§ PROBLEM DETAILS: Going line by line through the records below, count those containing the word "given", then give only the count.

-=-=-=-=-

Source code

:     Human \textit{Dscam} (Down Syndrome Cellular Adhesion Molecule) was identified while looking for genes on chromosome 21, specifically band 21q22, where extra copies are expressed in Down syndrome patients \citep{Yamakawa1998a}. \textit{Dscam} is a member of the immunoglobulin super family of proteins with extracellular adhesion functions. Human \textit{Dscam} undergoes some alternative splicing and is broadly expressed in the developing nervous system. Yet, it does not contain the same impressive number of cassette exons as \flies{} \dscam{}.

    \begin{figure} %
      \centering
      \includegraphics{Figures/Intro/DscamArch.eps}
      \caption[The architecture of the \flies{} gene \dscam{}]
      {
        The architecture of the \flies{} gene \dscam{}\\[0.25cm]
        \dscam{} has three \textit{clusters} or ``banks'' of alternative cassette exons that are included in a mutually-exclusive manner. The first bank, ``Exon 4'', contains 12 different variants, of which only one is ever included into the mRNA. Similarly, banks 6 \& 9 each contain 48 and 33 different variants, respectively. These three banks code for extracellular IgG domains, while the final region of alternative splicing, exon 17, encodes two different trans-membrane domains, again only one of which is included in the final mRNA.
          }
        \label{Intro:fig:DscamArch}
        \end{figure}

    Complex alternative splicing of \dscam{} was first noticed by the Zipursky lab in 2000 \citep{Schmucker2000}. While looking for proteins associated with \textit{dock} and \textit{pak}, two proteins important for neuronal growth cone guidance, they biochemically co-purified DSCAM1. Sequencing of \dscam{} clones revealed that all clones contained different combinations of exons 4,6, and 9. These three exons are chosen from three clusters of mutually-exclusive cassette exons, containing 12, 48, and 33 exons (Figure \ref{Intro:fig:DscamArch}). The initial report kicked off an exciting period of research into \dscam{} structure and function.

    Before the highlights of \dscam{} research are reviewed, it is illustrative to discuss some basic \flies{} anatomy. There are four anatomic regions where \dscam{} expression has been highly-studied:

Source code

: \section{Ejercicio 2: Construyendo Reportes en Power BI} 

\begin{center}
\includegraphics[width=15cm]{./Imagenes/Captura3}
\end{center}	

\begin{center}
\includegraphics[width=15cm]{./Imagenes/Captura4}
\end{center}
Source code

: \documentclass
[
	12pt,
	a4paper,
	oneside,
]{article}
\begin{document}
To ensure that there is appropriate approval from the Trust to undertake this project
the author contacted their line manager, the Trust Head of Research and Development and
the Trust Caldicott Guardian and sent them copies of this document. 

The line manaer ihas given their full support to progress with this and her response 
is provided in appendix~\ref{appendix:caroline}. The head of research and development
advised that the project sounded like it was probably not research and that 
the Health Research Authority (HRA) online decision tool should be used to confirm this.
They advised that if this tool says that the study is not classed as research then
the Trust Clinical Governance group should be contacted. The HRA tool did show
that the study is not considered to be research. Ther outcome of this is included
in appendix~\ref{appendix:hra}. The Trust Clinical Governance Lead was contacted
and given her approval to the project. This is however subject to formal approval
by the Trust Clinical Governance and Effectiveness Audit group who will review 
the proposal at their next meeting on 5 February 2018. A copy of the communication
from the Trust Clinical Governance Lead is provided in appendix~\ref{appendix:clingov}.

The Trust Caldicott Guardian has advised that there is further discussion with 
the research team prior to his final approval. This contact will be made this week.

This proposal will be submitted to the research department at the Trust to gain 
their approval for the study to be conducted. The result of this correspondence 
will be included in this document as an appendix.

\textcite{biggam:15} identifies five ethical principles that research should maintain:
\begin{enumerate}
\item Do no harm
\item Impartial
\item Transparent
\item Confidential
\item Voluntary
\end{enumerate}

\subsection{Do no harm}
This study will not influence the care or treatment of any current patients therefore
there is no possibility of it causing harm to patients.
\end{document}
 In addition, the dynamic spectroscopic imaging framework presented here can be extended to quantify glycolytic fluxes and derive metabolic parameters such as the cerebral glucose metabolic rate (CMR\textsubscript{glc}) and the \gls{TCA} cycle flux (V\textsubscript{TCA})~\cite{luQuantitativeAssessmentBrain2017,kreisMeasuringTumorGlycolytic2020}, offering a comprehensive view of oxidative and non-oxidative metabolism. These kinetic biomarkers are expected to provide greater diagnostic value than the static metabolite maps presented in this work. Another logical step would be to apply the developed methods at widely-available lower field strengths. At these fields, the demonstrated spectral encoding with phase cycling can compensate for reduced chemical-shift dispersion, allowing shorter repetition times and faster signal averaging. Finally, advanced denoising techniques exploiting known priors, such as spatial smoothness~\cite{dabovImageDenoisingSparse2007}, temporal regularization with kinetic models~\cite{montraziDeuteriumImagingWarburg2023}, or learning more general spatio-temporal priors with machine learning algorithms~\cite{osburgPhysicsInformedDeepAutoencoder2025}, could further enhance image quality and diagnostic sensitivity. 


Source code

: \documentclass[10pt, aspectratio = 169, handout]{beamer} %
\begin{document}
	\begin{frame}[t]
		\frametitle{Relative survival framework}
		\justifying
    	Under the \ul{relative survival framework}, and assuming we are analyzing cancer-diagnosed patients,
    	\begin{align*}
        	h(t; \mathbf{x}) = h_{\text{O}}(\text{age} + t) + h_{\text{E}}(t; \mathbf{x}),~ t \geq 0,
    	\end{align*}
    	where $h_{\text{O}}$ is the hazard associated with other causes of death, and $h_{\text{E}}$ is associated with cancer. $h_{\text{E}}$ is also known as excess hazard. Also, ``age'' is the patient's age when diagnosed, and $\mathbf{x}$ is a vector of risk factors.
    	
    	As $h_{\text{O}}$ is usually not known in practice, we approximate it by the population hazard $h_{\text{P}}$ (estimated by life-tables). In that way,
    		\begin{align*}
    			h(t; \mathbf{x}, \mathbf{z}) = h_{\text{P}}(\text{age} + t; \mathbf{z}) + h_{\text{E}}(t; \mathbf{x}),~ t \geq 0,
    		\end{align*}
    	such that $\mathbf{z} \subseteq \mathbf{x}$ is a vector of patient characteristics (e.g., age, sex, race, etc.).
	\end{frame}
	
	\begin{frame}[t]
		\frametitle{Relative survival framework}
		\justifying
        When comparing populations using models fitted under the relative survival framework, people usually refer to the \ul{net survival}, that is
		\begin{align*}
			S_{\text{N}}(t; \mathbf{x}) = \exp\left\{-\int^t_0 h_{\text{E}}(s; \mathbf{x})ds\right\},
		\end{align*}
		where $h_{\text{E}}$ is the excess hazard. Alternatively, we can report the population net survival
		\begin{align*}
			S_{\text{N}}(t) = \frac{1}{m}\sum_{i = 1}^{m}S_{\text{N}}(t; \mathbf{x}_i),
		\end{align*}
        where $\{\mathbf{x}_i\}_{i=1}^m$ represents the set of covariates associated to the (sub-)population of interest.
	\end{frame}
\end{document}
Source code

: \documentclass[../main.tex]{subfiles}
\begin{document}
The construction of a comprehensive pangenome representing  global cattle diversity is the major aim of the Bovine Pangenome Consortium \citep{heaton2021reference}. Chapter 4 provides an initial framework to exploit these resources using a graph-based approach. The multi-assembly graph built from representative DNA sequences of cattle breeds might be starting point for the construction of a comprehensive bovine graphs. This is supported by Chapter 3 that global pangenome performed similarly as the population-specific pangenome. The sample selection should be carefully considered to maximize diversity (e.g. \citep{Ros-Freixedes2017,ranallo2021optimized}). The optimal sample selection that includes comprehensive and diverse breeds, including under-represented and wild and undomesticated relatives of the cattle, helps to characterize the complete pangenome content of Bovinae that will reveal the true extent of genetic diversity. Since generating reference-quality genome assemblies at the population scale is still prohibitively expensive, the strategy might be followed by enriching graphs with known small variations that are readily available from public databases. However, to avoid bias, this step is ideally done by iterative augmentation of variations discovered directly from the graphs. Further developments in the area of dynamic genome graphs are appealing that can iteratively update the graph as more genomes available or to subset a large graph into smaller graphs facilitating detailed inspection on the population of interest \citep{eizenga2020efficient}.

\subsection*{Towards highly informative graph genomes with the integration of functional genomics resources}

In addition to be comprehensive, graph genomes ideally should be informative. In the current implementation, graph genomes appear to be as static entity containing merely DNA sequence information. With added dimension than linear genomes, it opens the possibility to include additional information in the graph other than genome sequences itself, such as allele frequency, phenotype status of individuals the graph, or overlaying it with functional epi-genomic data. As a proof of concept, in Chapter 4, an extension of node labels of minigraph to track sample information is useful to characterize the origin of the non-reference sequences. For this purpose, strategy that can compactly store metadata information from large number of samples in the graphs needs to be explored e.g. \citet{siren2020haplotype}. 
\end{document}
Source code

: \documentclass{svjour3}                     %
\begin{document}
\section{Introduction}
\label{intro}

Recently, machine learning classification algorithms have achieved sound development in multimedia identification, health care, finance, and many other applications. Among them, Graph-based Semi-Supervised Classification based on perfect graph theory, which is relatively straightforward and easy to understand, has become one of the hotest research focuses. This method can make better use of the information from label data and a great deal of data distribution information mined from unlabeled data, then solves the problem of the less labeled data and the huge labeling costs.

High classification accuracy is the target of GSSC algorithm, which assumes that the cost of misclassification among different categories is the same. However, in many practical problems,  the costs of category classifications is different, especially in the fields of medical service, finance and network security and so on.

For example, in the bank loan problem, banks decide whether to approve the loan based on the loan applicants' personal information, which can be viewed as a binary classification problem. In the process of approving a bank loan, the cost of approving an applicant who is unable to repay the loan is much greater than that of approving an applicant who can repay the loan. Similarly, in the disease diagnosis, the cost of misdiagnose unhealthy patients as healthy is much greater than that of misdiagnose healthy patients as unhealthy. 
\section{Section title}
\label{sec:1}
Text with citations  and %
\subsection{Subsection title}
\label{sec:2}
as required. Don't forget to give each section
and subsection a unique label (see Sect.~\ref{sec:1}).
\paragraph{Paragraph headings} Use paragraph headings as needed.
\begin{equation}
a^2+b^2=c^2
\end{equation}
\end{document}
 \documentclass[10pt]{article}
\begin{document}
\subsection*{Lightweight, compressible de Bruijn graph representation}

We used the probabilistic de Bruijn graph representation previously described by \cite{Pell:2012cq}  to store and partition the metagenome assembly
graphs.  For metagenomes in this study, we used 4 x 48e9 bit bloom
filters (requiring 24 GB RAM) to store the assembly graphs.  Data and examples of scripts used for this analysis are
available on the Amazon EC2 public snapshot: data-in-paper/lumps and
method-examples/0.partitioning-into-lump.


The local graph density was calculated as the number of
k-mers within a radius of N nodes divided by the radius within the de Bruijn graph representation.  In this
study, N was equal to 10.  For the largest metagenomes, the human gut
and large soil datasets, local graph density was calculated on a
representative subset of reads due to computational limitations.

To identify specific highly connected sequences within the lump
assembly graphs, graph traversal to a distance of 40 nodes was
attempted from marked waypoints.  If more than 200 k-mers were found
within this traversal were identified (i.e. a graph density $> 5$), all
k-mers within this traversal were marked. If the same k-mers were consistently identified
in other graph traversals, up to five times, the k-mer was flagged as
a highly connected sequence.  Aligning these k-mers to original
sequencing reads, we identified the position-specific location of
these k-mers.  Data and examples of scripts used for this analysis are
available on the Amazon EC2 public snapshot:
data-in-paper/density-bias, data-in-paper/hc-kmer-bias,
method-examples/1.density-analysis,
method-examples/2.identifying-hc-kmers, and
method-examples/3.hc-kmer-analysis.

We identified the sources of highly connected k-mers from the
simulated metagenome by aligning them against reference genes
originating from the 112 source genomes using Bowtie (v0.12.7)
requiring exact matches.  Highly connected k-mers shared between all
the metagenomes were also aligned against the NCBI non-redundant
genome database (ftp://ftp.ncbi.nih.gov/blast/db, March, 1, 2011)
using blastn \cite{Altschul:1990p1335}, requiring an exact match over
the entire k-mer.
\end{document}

-=-=-=-=-

§ ANSWER AREA: 2